Exercise objective:
For the data that follows, report how many lines include the string "entered", and write the number alone.

Information:
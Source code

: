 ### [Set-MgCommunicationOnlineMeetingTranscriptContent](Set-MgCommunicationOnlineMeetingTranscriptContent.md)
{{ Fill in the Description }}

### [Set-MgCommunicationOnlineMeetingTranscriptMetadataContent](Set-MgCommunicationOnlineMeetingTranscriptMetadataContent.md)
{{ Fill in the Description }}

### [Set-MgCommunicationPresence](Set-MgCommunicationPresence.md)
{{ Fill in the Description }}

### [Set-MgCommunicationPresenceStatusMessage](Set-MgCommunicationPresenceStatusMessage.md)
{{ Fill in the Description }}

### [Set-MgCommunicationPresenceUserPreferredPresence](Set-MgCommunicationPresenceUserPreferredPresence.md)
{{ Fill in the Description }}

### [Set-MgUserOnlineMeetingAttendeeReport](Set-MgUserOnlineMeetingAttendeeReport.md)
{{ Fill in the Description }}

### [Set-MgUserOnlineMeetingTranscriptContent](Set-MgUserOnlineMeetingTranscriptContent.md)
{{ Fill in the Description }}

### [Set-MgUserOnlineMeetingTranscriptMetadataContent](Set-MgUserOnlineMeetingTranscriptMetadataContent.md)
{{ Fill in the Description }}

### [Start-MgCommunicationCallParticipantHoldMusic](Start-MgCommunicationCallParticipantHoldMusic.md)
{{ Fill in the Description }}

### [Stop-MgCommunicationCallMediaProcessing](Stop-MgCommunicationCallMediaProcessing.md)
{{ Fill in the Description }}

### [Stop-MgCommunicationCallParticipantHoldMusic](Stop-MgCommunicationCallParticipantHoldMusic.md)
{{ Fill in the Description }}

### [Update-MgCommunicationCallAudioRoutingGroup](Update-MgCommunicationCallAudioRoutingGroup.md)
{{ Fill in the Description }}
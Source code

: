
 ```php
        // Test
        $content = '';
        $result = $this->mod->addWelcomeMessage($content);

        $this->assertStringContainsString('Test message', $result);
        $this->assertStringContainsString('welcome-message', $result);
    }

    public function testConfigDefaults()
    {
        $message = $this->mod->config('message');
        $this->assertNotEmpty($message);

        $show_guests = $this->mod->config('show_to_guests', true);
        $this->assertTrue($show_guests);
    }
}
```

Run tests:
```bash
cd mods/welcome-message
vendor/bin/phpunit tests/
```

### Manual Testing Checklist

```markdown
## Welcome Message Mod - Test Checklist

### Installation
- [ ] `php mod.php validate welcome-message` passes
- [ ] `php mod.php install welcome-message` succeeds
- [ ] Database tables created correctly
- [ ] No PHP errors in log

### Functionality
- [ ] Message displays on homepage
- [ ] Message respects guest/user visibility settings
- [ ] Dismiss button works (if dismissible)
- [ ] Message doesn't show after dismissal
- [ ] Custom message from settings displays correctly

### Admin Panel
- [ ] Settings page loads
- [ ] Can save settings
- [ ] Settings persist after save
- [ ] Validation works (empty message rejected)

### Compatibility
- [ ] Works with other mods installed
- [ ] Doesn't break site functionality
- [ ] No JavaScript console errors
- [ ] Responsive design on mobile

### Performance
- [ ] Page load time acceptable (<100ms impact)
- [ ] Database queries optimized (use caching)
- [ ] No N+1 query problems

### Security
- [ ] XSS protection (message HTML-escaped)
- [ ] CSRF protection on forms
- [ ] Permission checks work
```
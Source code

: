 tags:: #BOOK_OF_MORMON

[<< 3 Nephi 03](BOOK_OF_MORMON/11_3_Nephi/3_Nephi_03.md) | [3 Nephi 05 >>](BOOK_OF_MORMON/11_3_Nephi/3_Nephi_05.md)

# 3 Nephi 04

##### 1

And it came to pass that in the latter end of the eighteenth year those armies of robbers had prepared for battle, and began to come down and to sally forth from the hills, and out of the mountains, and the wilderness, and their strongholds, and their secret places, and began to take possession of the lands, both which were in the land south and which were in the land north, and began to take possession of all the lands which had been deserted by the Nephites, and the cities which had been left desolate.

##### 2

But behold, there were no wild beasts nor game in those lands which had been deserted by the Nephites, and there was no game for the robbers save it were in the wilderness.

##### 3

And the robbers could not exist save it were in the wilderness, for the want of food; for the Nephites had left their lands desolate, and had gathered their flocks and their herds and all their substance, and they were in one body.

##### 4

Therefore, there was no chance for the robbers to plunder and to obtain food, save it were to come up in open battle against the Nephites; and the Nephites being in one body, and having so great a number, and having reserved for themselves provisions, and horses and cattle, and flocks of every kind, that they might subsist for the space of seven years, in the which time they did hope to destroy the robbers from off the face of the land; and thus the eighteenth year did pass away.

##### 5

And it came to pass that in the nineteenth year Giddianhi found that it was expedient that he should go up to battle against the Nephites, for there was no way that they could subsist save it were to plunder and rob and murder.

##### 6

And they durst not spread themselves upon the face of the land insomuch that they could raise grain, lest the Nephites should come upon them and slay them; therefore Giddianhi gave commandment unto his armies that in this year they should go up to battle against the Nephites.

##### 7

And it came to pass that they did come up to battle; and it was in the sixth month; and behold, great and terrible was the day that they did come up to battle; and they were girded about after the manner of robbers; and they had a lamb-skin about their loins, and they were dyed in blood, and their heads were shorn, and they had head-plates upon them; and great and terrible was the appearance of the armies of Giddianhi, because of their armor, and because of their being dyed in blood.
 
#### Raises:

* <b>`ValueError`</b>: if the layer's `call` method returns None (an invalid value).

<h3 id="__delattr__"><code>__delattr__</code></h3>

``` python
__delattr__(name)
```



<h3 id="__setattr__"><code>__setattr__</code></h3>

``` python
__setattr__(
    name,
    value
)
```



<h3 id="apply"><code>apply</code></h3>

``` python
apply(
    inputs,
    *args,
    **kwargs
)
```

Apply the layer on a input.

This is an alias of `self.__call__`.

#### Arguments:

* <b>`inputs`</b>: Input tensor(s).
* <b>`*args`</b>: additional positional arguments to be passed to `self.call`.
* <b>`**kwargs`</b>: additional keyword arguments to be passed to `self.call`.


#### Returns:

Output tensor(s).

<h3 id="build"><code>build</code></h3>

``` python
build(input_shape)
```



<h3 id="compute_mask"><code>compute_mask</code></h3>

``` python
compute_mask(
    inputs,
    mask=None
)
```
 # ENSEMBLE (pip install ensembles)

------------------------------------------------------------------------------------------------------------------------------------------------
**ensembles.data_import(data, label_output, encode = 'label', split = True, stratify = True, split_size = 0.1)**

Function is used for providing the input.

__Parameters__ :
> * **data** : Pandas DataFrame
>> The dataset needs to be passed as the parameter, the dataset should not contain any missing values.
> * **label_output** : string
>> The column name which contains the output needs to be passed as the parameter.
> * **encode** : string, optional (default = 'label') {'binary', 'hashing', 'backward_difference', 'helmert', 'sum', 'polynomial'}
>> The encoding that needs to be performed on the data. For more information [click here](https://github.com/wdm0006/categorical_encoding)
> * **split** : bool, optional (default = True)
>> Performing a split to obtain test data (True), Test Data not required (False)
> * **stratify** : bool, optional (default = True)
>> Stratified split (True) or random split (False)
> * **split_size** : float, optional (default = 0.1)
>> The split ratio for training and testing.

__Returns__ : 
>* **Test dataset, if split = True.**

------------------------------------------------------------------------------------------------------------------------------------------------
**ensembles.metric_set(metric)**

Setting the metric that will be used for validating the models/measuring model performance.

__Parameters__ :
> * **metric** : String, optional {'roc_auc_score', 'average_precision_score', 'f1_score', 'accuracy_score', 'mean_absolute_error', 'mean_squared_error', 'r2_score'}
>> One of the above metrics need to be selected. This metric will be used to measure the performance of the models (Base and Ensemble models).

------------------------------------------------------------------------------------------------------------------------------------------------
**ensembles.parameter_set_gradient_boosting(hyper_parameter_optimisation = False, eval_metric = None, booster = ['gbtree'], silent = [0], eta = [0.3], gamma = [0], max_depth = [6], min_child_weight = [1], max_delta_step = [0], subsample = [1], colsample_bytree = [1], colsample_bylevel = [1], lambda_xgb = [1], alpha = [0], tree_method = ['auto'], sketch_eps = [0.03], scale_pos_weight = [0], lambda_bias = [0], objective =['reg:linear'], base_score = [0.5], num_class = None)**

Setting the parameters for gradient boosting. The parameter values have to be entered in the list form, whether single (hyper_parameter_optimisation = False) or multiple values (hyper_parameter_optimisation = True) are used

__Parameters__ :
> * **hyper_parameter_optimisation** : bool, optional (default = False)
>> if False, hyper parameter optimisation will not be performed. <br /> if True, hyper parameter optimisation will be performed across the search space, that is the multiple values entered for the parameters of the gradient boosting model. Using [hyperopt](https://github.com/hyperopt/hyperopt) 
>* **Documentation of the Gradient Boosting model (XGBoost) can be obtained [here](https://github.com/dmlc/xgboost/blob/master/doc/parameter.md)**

Answer:
2